-- MATERIALS PROVIDED follows --
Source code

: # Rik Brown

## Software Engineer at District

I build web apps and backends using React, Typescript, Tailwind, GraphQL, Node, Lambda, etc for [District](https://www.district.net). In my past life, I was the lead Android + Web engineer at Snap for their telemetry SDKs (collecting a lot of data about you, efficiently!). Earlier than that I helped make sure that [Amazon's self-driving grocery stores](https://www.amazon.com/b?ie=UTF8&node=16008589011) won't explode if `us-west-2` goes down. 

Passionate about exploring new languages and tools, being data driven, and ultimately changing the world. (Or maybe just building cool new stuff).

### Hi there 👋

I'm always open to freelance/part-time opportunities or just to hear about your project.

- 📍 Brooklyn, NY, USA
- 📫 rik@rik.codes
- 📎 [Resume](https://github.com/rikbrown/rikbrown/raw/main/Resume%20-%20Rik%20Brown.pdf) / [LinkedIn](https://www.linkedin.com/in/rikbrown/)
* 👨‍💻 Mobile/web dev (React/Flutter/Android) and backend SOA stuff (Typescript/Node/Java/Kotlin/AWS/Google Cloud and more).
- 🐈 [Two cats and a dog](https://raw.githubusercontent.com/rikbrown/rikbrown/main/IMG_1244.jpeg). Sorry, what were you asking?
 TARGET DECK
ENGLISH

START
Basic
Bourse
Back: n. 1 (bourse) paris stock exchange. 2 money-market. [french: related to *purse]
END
-- MATERIALS PROVIDED concluded --
■ EXERCISE OBJECTIVE: Give back the lines above exactly, from the one with "TARGET DECK" through the last line.

■ SOLUTION TO THIS EXERCISE:
 TARGET DECK
ENGLISH

START
Basic
Bourse
Back: n. 1 (bourse) paris stock exchange. 2 money-market. [french: related to *purse]
END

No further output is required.